Many consumers and medical providers are too cavalier about prescription medications, Davis says.
"People don't slow down enough to be clear about how to take it," she says.
Several studies suggest that more explicit instructions on medicine labels would be helpful, says Michael Wolf, director of the Health Literacy and Learning Program at Northwestern University.
For instance, directions that include specific times, such as "Take at 8 a.m. and at 5 p.m.," might be better than instructions that say, "Take twice daily," according to Wolf.
Wolf's recent studies show that people often misinterpret the neon warning stickers that are placed on pill bottles by pharmacists. Some of the more common ones, such as "Take With Food," or "Medication Should Be Taken with Plenty of Water," are paired with images or icons that are confusing. The "For External Use Only" warning comes with a picture of a person with lines radiating around the body. People misinterpret this image to mean the medication is radioactive.
"The icons don't make any sense," says Wolf.
And the phrasing is awkward, too.
"If you go back to the late 1800s, you see the language from British apothecaries using the 'external use only' phrase. We just haven't changed anything," he says.

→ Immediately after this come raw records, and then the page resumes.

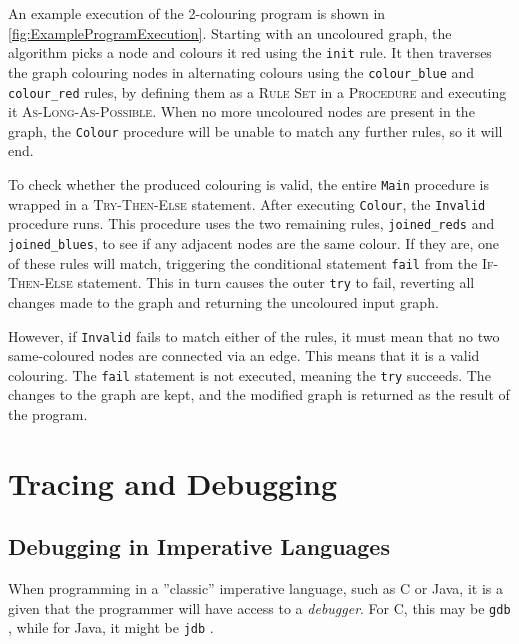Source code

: \documentclass[authoryearcitations]{UoYCSproject}
\begin{document}
An example execution of the 2-colouring program is shown in \autoref{fig:ExampleProgramExecution}.
Starting with an uncoloured graph, the algorithm picks a node and colours it red
using the \texttt{init} rule. It then traverses the graph colouring nodes in
alternating colours using the \texttt{colour\_blue} and \texttt{colour\_red} rules,
by defining them as a \textsc{Rule Set} in a \textsc{Procedure} and executing
it \textsc{As-Long-As-Possible}. When no more uncoloured nodes are present in the
graph, the \texttt{Colour} procedure will be unable to match any further rules,
so it will end.

To check whether the produced colouring is valid, the entire \texttt{Main}
procedure is wrapped in a \textsc{Try-Then-Else} statement. After executing
\texttt{Colour}, the \texttt{Invalid} procedure runs. This procedure uses the
two remaining rules, \texttt{joined\_reds} and \texttt{joined\_blues}, to see if
any adjacent nodes are the same colour. If they are, one of these rules will
match, triggering the conditional statement \texttt{fail} from the
\textsc{If-Then-Else} statement. This in turn causes the outer \texttt{try} to
fail, reverting all changes made to the graph and returning the uncoloured input
graph.

However, if \texttt{Invalid} fails to match either of the rules, it must mean
that no two same-coloured nodes are connected via an edge. This means that it is
a valid colouring. The \texttt{fail} statement is not executed, meaning the
\texttt{try} succeeds. The changes to the graph are kept, and the modified graph
is returned as the result of the program.



\section{Tracing and Debugging}
\label{sec:TracingAndDebugging}


\subsection{Debugging in Imperative Languages}
\label{sec:DebuggingInImperativeLanguages}

When programming in a ''classic'' imperative language, such as C or Java, it is
a given that the programmer will have access to a \emph{debugger}. For C, this
may be \texttt{gdb} \citep{gdbsite}, while for Java, it might be \texttt{jdb}
\citep{jdbsite}.
\end{document}

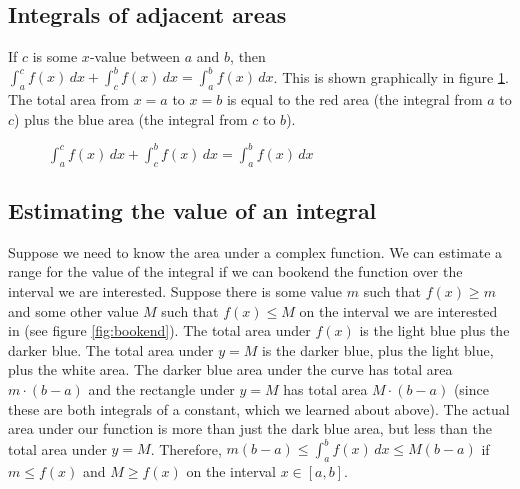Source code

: \subsection{Integrals of adjacent areas}
If $c$ is some $x$-value between $a$ and $b$, then $\int_a^c f(x)\,dx 
+ \int_c^b f(x)\,dx = \int_a^b f(x)\,dx$. This is shown graphically in 
figure \ref{fig:adjacent}. The total area from $x=a$ to $x=b$ is equal 
to the red area (the integral from $a$ to $c$) plus the blue area (the 
integral from $c$ to $b$). 

\begin{figure}[htbp]
	\centering
	\caption{$\int_a^c f(x)\,dx + \int_c^b f(x)\,dx = \int_a^b f(x)\,dx$}
	\label{fig:adjacent}
\end{figure}

\subsection{Estimating the value of an integral}
Suppose we need to know the area under a complex function. We can 
estimate a range for the value of the integral if we can bookend the 
function over the interval we are interested. Suppose there is some 
value $m$ such that $f(x) \geq m$ and some other value $M$ such that 
$f(x) \leq M$ on the interval we are interested in (see figure 
\ref{fig:bookend}). The total area under $f(x)$ is the light blue 
plus the darker blue. The total area under $y=M$ is the darker blue, 
plus the light blue, plus the white area. The darker blue area under 
the curve has total area $m \cdot (b - a)$ and the rectangle under 
$y=M$ has total area $M \cdot (b - a)$ (since these are both integrals 
of a constant, which we learned about above). The actual area under our 
function is more than just the dark blue area, but less than the total 
area under $y=M$. Therefore, $m(b - a) \leq \int_a^b f(x)\,dx \leq 
M(b -a)$ if $m \leq f(x)$ and $M \geq f(x)$ on the interval $x \in 
[a, b]$. 

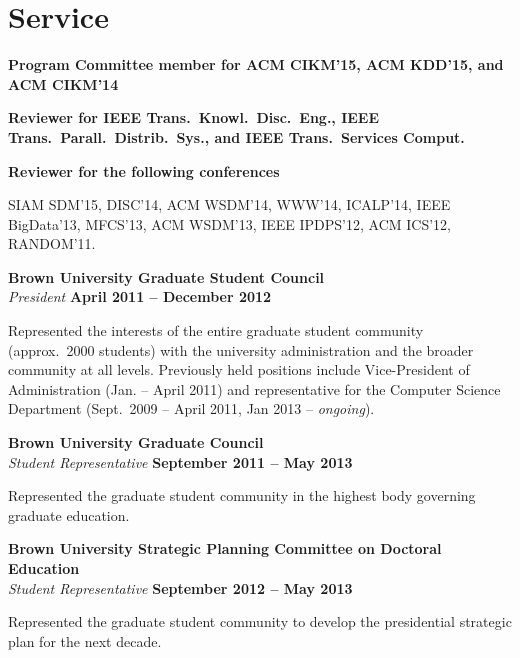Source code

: \documentclass[margin,line]{resume}
\begin{document}
\section{\sc Service}
{\bf Program Committee member for ACM CIKM'15, ACM KDD'15, and ACM CIKM'14}

{\bf Reviewer for IEEE Trans.~Knowl.~Disc.~Eng., IEEE
Trans.~Parall.~Distrib.~Sys., and IEEE Trans.~Services Comput.}

{\bf Reviewer for the following conferences}
\begin{list2}
\vspace*{.05in}
\item SIAM SDM'15, DISC'14, ACM WSDM'14, WWW'14, ICALP'14, IEEE BigData'13,
	MFCS'13, ACM WSDM'13, IEEE IPDPS'12, ACM ICS'12, RANDOM'11.
\end{list2}

{\bf Brown University Graduate Student Council}\\
{\em President} \hfill {\bf April 2011 -- December 2012}

\begin{list2}
\vspace*{.05in}
\item Represented the interests of the entire graduate student community
  (approx.~2000 students) with the university administration and the broader
  community at all levels. Previously held positions include Vice-President of
  Administration (Jan. -- April 2011) and representative for the Computer Science
  Department (Sept.~2009 -- April 2011, Jan 2013 -- \emph{ongoing}).
\end{list2}

{\bf Brown University Graduate Council}\\
{\em Student Representative} \hfill {\bf September 2011 -- May 2013}

\begin{list2}
\vspace*{.05in}
\item Represented the graduate student community in the highest
  body governing graduate education.
\end{list2}

{\bf Brown University Strategic Planning Committee on Doctoral Education}\\
{\em Student Representative} \hfill {\bf September 2012 -- May 2013}

\begin{list2}
\vspace*{.05in}
\item Represented the graduate student community to develop
  the presidential strategic plan for the next decade.
\end{list2}
\end{document}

Wolf and his colleagues are pushing for change. They want the Food and Drug Administration to mandate some system of uniform labeling, similar to what appears on over-the-counter medications.
Pharmacies Introduce Change
Several chain pharmacies are making efforts to clear up some of the confusion. Last year, Target introduced new flat-surfaced pill bottles and new labels. One hallmark feature is that the store's name now appears in small print at the bottom of the bottle, so that the medicine's name and directions can appear in larger print at the top of the bottle.
Other changes include a color-coding system that assigns a color to each member of a family, so medications aren't confused. Target also dispenses syringes with liquid medications. The top of the bottle is custom fit to the syringe to help minimize dosing errors.
Self-Imposed Quality Control
Ultimately, it's up to the patient to ask doctors and pharmacists questions when medicine directions are vague.
"You are the one administering your medicine, not your doctor," Michael Wolf says. "You're in charge of quality control."
He suggests that whenever a person is prescribed a medicine, they take the time to learn how precisely to take it and whether a refill is needed.